Gent/Tobra: 5 to 7 mg/kg as a single daily dose* (use LBW or ADW)
Amikacin: 15 to 25 mg/kg as a single daily dose* (use LBW or ADW)
This dosing method should only be considered in patients with normal renal function (creatinine clearance > 40 to 50 ml/min), normal Vd, and in the treatment of one of the following infections: urosepsis, intraabdominal infection, skin and soft tissue infections. This method should be used with caution in immunocompromised patients, patients with large or small Vd, and patients with high clearance (young, burn) or low clearance.

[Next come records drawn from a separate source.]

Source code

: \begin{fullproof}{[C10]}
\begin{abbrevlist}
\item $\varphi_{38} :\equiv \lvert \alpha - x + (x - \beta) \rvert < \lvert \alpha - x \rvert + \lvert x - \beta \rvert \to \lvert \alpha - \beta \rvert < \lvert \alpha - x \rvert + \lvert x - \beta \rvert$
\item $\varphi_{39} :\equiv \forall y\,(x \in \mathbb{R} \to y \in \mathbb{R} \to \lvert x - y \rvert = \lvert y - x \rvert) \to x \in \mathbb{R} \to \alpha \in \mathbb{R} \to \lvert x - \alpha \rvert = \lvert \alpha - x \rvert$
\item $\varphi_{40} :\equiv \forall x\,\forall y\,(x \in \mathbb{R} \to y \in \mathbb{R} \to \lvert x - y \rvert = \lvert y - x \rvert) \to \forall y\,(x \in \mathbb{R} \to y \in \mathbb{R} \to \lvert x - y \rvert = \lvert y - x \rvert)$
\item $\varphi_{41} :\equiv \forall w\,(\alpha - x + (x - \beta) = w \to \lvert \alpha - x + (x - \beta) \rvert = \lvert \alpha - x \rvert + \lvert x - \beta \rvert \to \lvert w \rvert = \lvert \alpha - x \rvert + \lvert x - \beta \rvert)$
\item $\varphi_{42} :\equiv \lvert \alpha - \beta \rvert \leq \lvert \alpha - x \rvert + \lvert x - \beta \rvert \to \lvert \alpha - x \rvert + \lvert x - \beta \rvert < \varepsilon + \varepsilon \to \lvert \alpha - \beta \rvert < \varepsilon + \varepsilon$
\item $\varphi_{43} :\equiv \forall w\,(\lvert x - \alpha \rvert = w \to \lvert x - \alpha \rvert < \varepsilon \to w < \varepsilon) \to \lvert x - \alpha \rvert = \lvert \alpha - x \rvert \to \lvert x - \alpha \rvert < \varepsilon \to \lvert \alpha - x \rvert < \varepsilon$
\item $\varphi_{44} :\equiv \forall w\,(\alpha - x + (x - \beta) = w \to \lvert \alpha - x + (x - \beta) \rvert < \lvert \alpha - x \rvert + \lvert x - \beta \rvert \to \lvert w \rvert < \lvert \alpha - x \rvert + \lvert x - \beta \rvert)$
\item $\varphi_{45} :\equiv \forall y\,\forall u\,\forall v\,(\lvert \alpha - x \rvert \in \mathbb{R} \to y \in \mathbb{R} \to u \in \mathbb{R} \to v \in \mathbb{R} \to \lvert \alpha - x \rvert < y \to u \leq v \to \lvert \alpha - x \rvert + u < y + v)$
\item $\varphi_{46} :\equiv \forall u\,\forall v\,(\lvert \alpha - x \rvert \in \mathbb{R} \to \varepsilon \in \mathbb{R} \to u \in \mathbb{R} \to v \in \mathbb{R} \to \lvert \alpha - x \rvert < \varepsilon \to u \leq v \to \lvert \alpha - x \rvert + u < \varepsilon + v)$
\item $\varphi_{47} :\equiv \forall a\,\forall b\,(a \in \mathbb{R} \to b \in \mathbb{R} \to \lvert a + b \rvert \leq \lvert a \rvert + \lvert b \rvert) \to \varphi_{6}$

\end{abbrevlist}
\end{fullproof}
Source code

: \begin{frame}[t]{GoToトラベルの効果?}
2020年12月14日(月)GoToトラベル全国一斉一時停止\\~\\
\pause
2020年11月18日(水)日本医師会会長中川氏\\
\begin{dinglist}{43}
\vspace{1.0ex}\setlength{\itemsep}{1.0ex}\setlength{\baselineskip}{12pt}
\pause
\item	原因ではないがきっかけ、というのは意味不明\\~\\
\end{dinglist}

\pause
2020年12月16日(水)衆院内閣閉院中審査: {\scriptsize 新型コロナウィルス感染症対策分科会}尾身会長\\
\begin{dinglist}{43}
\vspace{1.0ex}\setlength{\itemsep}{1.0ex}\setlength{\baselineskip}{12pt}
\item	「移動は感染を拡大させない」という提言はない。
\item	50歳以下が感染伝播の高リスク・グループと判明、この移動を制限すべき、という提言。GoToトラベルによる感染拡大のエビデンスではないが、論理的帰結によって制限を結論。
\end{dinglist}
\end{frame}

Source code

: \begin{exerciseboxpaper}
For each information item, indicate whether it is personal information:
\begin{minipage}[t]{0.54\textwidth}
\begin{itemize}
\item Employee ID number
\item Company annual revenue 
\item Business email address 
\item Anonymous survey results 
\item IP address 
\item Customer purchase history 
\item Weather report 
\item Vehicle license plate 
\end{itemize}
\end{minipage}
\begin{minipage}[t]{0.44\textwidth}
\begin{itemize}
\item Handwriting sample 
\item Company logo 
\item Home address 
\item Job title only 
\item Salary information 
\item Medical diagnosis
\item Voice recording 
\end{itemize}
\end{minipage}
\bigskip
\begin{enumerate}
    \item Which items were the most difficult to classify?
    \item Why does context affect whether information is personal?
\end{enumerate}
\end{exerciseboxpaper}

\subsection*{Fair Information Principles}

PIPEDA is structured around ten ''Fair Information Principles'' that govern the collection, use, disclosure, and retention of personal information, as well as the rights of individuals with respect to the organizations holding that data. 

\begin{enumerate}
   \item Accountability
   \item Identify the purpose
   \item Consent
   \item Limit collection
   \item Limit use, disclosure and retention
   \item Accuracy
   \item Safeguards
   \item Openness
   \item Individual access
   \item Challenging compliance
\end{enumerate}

**Some institutions employ this dosing method in patients with renal insufficiency (CrCl less than 40-50 ml/min), but prolong the dosing interval to every 36 or every 48 hours (AKA Extended Interval Dosing). **
* Subsequent doses are based on serum concentrations obtained at 2 and 10 hours after the end of infusion of the first dose OR using the Hartford dosing nomogram with a serum concentration drawn 8 to 12 hours after the first dose.*
**Actual peak and trough concentrations are rarely obtained with once daily/extended interval aminoglycoside dosing. In these rare instances, the desired target concentrations are:
-only used for gram-negative infections - intraabdominal, skin/soft tissue, complicated UTI
-gent, tobra: peak=13-20; trough=less than 0.5
-amikacin: peak=40-50; trough=less than 4
clinical uses of aminoglycosides
aminoglycosides are RARELY USED ALONE*
Amikacin, gentamicin, and tobramycin* are used for the treatment of serious infections due to Gram-negative aerobic bacteria* (including Pseudomonas aeruginosa) such as bacteremia, bone and joint infections, skin and soft tissue infections, respiratory tract infections, intraabdominal infections, and complicated urinary tract infections - usually with B-lactams
Gentamicin or streptomycin** may be used with appropriate cell wall active agents (ampicillin, vancomycin, etc) for the treatment of serious infections (endocarditis) due to enterococci, viridans streptococci, or staphylococci.**
Streptomycin or amikacin may be used in conjunction with other antituberculous medications in the treatment of active tuberculosis* or other mycobacterial infections.
Oral neomycin is used in conjunction with other oral antibiotics to sterilize the gastrointestinal tract prior to abdominal surgery.
aminoglycoside AEs
nephrotoxicity, ototoxicity, Other rare adverse effects of the aminoglycosides include neuromuscular blockade (neomycin), hypersensitivity, and sterile abscess formation with IM injection.